7) Ikterus yang kemungkinan menjadi patologis atau
hiperbilirubinemia dengan karakteristik sebagai berikut Menurut
(Surasmi, 2003) bila
a) Ikterus terjadi pada 24 jam pertama sesudah kelahiran.
b) Peningkatan konsentrasi bilirubin 5 mg% atau > setiap 24 jam.
c) Konsentrasi bilirubin serum sewaktu 10 mg% pada neonatus <
bulan dan 12,5 mg% pada neonatus cukup bulan.
d) Ikterus disertai proses hemolisis (inkompatibilitas darah,
defisiensi enzim G6PD dan sepsis).
e) Ikterus disertai berat lahir < 2000 gr, masa gestasi < 36
minggu, asfiksia, hipoksia, sindrom gangguan pernafasan,
infeksi, hipoglikemia, hiperkapnia, hiperosmolalitas darah.
b. Ikterus Patologis
Menurut Tarigan, (2003) adalah suatu keadaan dimana kadar
konsentrasi bilirubin dalam darah mencapai suatu nilai yang
mempunyai potensi untuk menimbulkan kern ikterus kalau tidak
ditanggulangi dengan baik, atau mempunyai hubungan dengan
keadaan yang patologis. Brown menetapkan hiperbilirubinemia bila
kadar bilirubin mencapai 12 mg% pada cukup bulan, dan 15 mg%
pada bayi kurang bulan. Utelly menetapkan 10 mg% dan 15 mg%.
c. Kern Ikterus
Adalah suatu kerusakan otak akibat perlengketan bilirubin indirek pada
otak terutama pada korpus striatum, talamus, nucleus subtalamus,
hipokampus, nukleus merah, dan nukleus pada dasar ventrikulus IV.

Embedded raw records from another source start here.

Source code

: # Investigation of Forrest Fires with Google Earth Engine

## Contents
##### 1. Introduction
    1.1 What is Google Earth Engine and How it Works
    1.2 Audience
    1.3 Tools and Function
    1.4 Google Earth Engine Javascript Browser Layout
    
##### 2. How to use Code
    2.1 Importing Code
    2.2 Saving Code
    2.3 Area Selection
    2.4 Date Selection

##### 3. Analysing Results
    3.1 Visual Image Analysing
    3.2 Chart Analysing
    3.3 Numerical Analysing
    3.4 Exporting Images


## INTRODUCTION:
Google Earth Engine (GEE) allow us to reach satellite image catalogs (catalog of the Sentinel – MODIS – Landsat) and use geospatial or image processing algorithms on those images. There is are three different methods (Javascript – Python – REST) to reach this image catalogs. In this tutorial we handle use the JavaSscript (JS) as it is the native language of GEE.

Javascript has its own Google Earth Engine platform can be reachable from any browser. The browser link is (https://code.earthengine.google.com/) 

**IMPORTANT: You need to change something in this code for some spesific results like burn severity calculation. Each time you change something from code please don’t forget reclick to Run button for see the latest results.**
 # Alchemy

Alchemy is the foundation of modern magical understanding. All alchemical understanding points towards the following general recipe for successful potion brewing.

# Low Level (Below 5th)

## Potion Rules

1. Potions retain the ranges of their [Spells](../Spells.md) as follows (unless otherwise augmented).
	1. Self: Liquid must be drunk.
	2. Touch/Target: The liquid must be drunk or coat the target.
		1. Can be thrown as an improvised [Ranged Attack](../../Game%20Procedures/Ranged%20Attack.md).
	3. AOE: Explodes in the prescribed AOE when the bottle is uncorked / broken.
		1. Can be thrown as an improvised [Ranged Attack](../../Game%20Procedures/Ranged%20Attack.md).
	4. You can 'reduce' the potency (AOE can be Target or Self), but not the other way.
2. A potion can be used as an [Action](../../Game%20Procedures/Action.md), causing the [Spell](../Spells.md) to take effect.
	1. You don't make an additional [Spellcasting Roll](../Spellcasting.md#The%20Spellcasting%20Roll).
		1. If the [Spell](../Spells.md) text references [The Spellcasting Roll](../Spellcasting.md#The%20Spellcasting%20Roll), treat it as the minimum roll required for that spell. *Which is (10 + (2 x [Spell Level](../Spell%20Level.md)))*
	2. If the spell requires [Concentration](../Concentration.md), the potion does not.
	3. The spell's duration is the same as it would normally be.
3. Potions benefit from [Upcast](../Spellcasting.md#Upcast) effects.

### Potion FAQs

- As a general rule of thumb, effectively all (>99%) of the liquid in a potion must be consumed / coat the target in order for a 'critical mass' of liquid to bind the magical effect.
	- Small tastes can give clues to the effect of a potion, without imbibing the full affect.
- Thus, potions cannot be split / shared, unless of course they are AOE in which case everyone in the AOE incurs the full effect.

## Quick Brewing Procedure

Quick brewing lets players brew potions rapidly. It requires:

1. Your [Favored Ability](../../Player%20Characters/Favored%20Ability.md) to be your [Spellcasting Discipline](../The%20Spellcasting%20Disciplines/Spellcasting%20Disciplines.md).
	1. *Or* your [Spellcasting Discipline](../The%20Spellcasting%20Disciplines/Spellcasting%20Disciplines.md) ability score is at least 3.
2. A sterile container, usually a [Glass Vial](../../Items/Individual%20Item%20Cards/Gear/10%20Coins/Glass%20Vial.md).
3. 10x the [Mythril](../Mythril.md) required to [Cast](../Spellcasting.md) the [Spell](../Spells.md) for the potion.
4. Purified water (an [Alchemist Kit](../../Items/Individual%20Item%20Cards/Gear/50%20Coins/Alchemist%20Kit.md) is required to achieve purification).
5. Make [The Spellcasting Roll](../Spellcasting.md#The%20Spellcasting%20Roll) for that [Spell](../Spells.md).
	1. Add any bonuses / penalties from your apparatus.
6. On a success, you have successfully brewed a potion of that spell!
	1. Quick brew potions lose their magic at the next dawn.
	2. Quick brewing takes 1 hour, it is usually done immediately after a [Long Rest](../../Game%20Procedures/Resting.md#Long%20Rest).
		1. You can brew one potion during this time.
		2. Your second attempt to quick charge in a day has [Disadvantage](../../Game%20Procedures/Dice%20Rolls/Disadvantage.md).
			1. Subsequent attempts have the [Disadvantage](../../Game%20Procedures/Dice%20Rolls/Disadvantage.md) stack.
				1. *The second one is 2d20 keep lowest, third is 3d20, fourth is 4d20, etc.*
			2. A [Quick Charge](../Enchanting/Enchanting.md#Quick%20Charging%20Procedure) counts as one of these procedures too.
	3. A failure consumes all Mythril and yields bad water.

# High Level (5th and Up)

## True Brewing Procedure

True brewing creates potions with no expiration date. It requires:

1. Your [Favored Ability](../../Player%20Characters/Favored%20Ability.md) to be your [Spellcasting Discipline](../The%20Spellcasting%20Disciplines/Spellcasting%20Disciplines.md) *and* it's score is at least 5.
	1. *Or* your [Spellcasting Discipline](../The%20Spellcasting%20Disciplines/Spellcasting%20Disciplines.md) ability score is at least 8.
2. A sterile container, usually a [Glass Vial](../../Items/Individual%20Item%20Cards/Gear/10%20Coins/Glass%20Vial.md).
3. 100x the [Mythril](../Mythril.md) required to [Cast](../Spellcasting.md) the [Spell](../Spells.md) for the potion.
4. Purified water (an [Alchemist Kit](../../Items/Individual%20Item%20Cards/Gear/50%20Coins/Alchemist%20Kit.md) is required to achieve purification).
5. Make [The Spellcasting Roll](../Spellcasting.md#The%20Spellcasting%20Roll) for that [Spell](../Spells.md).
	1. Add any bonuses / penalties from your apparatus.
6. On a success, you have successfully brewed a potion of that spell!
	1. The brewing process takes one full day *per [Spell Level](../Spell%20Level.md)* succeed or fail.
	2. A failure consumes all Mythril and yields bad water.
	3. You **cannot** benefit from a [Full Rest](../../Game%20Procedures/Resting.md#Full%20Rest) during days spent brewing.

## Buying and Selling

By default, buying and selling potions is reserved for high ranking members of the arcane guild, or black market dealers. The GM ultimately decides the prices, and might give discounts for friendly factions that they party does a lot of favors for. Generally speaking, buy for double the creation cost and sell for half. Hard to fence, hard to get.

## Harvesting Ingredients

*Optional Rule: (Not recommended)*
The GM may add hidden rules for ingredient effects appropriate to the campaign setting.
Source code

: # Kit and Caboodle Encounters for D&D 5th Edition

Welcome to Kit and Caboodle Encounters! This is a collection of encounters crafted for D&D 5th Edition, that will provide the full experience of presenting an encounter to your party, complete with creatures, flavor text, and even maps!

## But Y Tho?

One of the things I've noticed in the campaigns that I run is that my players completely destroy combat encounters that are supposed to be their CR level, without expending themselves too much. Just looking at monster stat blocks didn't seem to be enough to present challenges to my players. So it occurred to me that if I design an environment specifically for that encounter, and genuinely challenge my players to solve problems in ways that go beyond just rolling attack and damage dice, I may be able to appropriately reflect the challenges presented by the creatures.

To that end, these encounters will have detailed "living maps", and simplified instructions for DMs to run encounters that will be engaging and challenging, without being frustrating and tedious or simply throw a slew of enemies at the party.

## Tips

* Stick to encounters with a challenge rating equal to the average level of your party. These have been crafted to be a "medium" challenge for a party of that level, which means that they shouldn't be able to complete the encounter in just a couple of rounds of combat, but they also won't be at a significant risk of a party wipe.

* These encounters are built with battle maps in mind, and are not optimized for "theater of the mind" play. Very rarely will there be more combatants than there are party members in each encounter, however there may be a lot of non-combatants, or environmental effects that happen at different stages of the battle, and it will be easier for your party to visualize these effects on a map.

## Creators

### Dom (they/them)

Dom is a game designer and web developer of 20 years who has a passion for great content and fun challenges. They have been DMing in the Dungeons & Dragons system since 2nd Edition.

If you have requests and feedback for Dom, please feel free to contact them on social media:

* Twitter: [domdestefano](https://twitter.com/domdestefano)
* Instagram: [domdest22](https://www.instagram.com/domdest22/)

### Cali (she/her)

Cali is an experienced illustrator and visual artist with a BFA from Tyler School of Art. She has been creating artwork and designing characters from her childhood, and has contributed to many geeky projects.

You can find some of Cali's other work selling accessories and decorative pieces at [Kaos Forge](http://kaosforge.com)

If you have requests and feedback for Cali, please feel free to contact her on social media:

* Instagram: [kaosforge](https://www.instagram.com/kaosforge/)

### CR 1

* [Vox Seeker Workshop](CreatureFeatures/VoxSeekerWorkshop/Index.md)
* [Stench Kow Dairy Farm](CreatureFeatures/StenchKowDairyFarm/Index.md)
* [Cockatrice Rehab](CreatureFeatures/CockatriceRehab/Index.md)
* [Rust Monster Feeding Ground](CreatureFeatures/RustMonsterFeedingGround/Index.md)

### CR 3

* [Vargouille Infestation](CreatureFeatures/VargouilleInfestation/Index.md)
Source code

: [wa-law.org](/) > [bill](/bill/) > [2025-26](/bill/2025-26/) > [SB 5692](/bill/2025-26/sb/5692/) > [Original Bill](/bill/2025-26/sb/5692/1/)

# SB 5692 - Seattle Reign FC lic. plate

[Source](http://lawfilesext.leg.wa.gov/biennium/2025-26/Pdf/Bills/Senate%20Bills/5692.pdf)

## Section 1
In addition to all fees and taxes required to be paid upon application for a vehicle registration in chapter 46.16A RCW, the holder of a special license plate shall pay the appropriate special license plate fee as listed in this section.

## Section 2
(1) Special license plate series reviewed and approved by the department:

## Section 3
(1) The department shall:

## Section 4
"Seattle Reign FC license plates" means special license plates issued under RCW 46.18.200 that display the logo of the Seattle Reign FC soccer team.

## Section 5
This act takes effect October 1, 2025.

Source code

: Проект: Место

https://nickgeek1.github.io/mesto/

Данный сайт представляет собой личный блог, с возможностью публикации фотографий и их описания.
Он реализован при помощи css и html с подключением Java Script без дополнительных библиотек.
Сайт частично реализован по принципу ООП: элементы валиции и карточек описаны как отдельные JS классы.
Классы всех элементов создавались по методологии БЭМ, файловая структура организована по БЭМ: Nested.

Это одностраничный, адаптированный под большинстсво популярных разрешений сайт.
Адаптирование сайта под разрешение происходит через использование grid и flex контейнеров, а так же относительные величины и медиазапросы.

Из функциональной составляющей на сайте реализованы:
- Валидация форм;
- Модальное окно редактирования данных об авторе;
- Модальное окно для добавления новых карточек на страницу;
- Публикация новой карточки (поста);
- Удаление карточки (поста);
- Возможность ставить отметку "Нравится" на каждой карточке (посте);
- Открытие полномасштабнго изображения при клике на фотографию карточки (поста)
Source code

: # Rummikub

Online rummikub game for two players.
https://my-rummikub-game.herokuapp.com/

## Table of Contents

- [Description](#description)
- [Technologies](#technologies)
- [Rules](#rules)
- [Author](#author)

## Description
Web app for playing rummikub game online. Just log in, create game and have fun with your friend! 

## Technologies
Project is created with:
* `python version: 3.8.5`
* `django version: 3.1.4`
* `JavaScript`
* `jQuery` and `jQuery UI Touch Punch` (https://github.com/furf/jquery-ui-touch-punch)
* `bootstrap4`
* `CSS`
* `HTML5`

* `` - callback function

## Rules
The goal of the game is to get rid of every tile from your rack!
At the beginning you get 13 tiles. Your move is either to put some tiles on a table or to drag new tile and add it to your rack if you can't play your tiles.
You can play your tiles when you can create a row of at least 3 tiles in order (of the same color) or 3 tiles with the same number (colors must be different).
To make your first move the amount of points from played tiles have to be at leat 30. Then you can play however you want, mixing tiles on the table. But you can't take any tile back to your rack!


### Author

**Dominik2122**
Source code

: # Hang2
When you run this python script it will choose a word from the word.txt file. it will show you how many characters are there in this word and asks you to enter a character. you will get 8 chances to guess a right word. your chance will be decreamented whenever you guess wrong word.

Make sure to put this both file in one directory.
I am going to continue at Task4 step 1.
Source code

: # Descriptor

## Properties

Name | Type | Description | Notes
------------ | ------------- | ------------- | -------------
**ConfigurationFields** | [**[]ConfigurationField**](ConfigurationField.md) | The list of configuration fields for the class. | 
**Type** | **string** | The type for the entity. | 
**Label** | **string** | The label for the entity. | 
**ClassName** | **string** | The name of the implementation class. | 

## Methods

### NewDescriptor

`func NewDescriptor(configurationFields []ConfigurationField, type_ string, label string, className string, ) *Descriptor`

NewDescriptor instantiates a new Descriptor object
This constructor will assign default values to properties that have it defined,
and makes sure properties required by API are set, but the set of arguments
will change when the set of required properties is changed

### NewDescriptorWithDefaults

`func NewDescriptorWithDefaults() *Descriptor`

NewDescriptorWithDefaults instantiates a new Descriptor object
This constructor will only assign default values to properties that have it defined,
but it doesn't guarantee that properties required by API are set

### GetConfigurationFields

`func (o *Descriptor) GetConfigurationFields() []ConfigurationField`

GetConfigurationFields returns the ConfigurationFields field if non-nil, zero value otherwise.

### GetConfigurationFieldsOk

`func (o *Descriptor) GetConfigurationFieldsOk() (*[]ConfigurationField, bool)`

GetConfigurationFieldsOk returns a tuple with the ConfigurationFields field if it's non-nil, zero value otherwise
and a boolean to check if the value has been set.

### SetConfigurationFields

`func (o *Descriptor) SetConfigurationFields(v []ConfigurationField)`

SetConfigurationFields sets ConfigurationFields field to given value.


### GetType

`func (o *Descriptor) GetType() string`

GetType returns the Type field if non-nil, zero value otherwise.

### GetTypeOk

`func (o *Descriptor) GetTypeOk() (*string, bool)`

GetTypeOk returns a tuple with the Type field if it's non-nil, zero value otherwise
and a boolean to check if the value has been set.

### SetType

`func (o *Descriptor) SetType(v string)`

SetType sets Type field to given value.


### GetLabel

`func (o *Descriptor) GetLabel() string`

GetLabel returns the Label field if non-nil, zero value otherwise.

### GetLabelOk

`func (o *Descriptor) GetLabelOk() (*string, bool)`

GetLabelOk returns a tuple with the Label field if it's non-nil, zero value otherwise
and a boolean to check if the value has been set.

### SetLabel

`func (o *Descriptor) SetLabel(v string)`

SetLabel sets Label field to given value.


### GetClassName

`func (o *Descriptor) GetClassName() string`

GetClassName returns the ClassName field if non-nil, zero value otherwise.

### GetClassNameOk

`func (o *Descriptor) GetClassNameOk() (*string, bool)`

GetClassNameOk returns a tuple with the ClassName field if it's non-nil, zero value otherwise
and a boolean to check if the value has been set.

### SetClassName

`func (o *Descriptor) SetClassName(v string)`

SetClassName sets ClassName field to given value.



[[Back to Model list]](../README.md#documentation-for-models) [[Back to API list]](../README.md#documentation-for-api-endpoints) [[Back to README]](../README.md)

Kern ikterus ialah ensefalopati bilirubin yang biasanya ditemukan pada
neonatus cukup bulan dengan ikterus berat (bilirubin lebih dari 20
mg%) dan disertai penyakit hemolitik berat dan pada autopsy
ditemukan bercak bilirubin pada otak. Kern ikterus secara klinis
berbentuk kelainan syaraf simpatis yang terjadi secara kronik
(Ngastiyah, 2012).
4. Etiologi
Peningkatan kadar bilirubin dalam darah tersebut dapat terjadi karena
keadaan sebagai berikut (Ngastiyah, 2012) :
a. Pembentukan bilirubin yang berlebihan.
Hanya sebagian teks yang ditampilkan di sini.